1) The Return of Investment [ROI] of a Degree
The value of a college degree is in question, in the Unites States at least. As the level of student debt rises, so has intensity of the debate about the cost of education. Granted, this economic approach frames the discussion in a one-dimensional perspective, assessing education in economic terms only. Yet it does give clout to the value of an education, highlighting the benefits of pursing higher education for increasing one’s earning potential.
BUT, what is really interesting what happens when education dollars spent are calculated to determine the return-on-investment. A concept usually applied to financial investments. The study prepared a chart show comparisons on ROI of education spending and other investment alternatives, and shows the ROI on education “exceeds the historical return on practically any conventional investment, including stocks, bonds, and real estate,” [Greenstone & Looney, 2013]
- Some college education is better than no college, even though in the US there are negative connotations associated with dropping out of college.
- Significant data supports the casual relationship between education and later earnings, but still the debate rages on about the value of education, many cite successful executives without college degrees. Other critics stress educational quality, stating that value is only associated with top-tier schools.

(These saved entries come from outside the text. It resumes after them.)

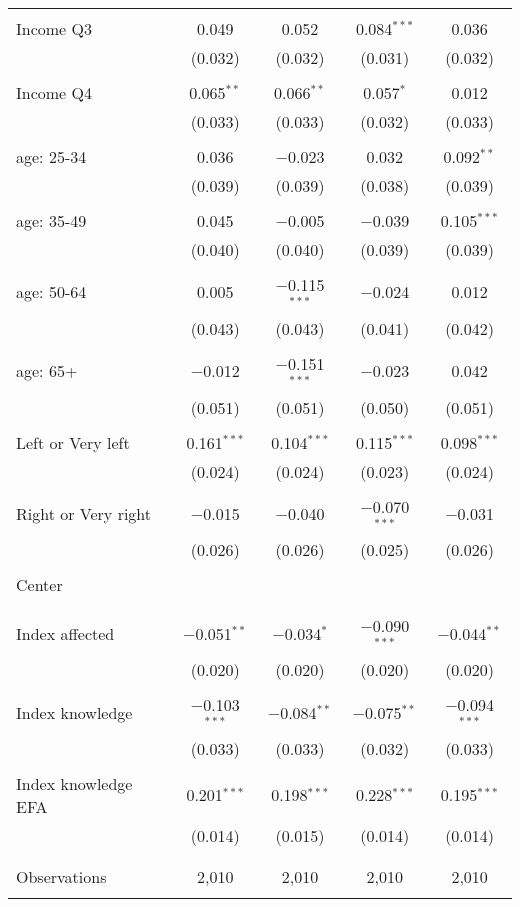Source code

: \begin{tabular}{@{\extracolsep{5pt}}lcccc}
  & & & & \\ 
 Income Q3 & 0.049 & 0.052 & 0.084$^{***}$ & 0.036 \\ 
  & (0.032) & (0.032) & (0.031) & (0.032) \\ 
  & & & & \\ 
 Income Q4 & 0.065$^{**}$ & 0.066$^{**}$ & 0.057$^{*}$ & 0.012 \\ 
  & (0.033) & (0.033) & (0.032) & (0.033) \\ 
  & & & & \\ 
 age: 25-34 & 0.036 & $-$0.023 & 0.032 & 0.092$^{**}$ \\ 
  & (0.039) & (0.039) & (0.038) & (0.039) \\ 
  & & & & \\ 
 age: 35-49 & 0.045 & $-$0.005 & $-$0.039 & 0.105$^{***}$ \\ 
  & (0.040) & (0.040) & (0.039) & (0.039) \\ 
  & & & & \\ 
 age: 50-64 & 0.005 & $-$0.115$^{***}$ & $-$0.024 & 0.012 \\ 
  & (0.043) & (0.043) & (0.041) & (0.042) \\ 
  & & & & \\ 
 age: 65+ & $-$0.012 & $-$0.151$^{***}$ & $-$0.023 & 0.042 \\ 
  & (0.051) & (0.051) & (0.050) & (0.051) \\ 
  & & & & \\ 
 Left or Very left & 0.161$^{***}$ & 0.104$^{***}$ & 0.115$^{***}$ & 0.098$^{***}$ \\ 
  & (0.024) & (0.024) & (0.023) & (0.024) \\ 
  & & & & \\ 
 Right or Very right & $-$0.015 & $-$0.040 & $-$0.070$^{***}$ & $-$0.031 \\ 
  & (0.026) & (0.026) & (0.025) & (0.026) \\ 
  & & & & \\ 
 Center &  &  &  &  \\ 
  &  &  &  &  \\ 
  & & & & \\ 
 Index affected & $-$0.051$^{**}$ & $-$0.034$^{*}$ & $-$0.090$^{***}$ & $-$0.044$^{**}$ \\ 
  & (0.020) & (0.020) & (0.020) & (0.020) \\ 
  & & & & \\ 
 Index knowledge & $-$0.103$^{***}$ & $-$0.084$^{**}$ & $-$0.075$^{**}$ & $-$0.094$^{***}$ \\ 
  & (0.033) & (0.033) & (0.032) & (0.033) \\ 
  & & & & \\ 
 Index knowledge EFA & 0.201$^{***}$ & 0.198$^{***}$ & 0.228$^{***}$ & 0.195$^{***}$ \\ 
  & (0.014) & (0.015) & (0.014) & (0.014) \\ 
  & & & & \\ 
\hline \\[-1.8ex] 

Observations & 2,010 & 2,010 & 2,010 & 2,010 \\ 
\hline 
\hline \\[-1.8ex] 
\end{tabular} 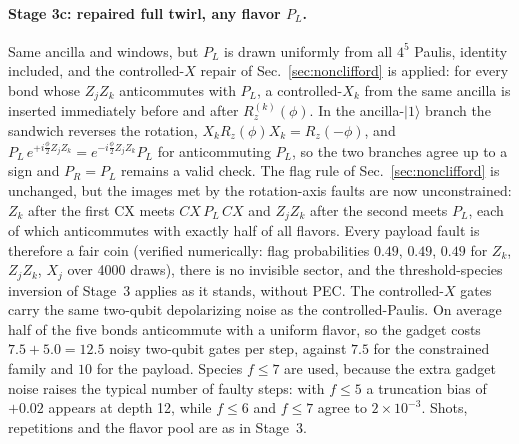 \documentclass[11pt,a4paper]{article}
\theoremstyle{remark}
\begin{document}
\paragraph{Stage 3c: repaired full twirl, any flavor $P_L$.} Same ancilla and windows, but $P_L$ is drawn uniformly from all $4^5$ Paulis, identity included, and the controlled-$X$ repair of Sec.~\ref{sec:nonclifford} is applied: for every bond whose $Z_jZ_k$ anticommutes with $P_L$, a controlled-$X_k$ from the same ancilla is inserted immediately before and after $R_z^{(k)}(\phi)$. In the ancilla-$|1\rangle$ branch the sandwich reverses the rotation, $X_kR_z(\phi)X_k=R_z(-\phi)$, and $P_L\,e^{+i\frac\phi2Z_jZ_k}=e^{-i\frac\phi2Z_jZ_k}P_L$ for anticommuting $P_L$, so the two branches agree up to a sign and $P_R=P_L$ remains a valid check. The flag rule of Sec.~\ref{sec:nonclifford} is unchanged, but the images met by the rotation-axis faults are now unconstrained: $Z_k$ after the first CX meets $CX\,P_L\,CX$ and $Z_jZ_k$ after the second meets $P_L$, each of which anticommutes with exactly half of all flavors. Every payload fault is therefore a fair coin (verified numerically: flag probabilities $0.49$, $0.49$, $0.49$ for $Z_k$, $Z_jZ_k$, $X_j$ over 4000 draws), there is no invisible sector, and the threshold-species inversion of Stage~3 applies as it stands, without PEC. The controlled-$X$ gates carry the same two-qubit depolarizing noise as the controlled-Paulis. On average half of the five bonds anticommute with a uniform flavor, so the gadget costs $7.5+5.0=12.5$ noisy two-qubit gates per step, against $7.5$ for the constrained family and $10$ for the payload. Species $f\le7$ are used, because the extra gadget noise raises the typical number of faulty steps: with $f\le5$ a truncation bias of $+0.02$ appears at depth 12, while $f\le6$ and $f\le7$ agree to $2\times10^{-3}$. Shots, repetitions and the flavor pool are as in Stage~3.
\end{document}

- Other countries, like Britain and Australia emphasize vocational degrees. The higher education commission in Britain recently recommended more apprenticeships and college-based vocational learning to meet skills shortages and to provide more opportunities for students not on the ‘A-level-to-university’.
- Commission on future proposes major changes for HE, Peta Lee, University World News
- Schooling Ourselves in an Unequal America, Rebecca Strauss, NYT
- Is Starting and Not Finishing College Really That Bad?, Greenstone & Looney, The Hamilton Project
2) MOOC Research HUB and MOOC Debate
Big in the MOOC news last week was the announcement of the MOOC Research Initiative (MRI) led and administered by Athabasca University and funded by the Bill & Melinda Gates Foundation. MRI is a $400,000 investment with grants in the range of $10,000 – $25,000 each [details on initial submission]. Though I am pleased to see that MRI will include in its hub for resources, events and meets-ups along with its papers.
And though the novelty of MOOCs may have dissipated, the debates have not. Last week the Los Angeles Times published a two-part essay series, MOOCs and the Future of Humanities: A Roundtable with four distinguished professors, Ian Bogost, Cathy N. Davidson, Al Filreis and Ray Schroeder. Of the four, there was one dissenter Ian Bogost who did provide some valid arguments against the MOOC movement— several points worth considering. His closing arguments sums up his position succinctly:
But, overall, MOOCs seem to function first and most powerfully as new instruments of fiscal and labor policy, rather than as educational technologies. It’s perhaps time we stopped talking about their value as instruments of learning, and started talking more about what choices they are making on our behalf while we are arguing on the internet about their educational potential. Ian Bogost, Georgia Tech [LA Times]
- Though research is needed, it’s discussion and dialogue about MOOCs that will move higher education forward by determining how [or if] MOOCs will meet the education needs of post-secondary students and life-long learners.
- A reader of this blog, Robert Connolly, made this excellent point in a recent comment, “The novelty of MOOCs is past. Now is the time to get down to the real business of what these things are going to become.“
- It is time to roll-up our sleeves. We need to determine how to leverage MOOCs, and other modes of online learning to meet the needs of diverse populations of learners; it’s not a one-size-fits-all approach.
- What MOOCs can teach us about community outreach, Robert Connolly
- “Sentence first – verdict afterwards.” More or Less Bunk
3) Ed Tech Tools
- Flipboard is one of my favorite tools for collecting content from the web to read conveniently on my iPad. Flipboard recently upgraded the application to be available on Android, Kindle and Nook platforms. Link to an excellent article on how to use Flipboard from edublogger.
- Evernote is becoming my application of choice to organize content. I am able to keep notebooks for projects where I can ‘clip’ links, images and more. Recently a reminder feature has been added.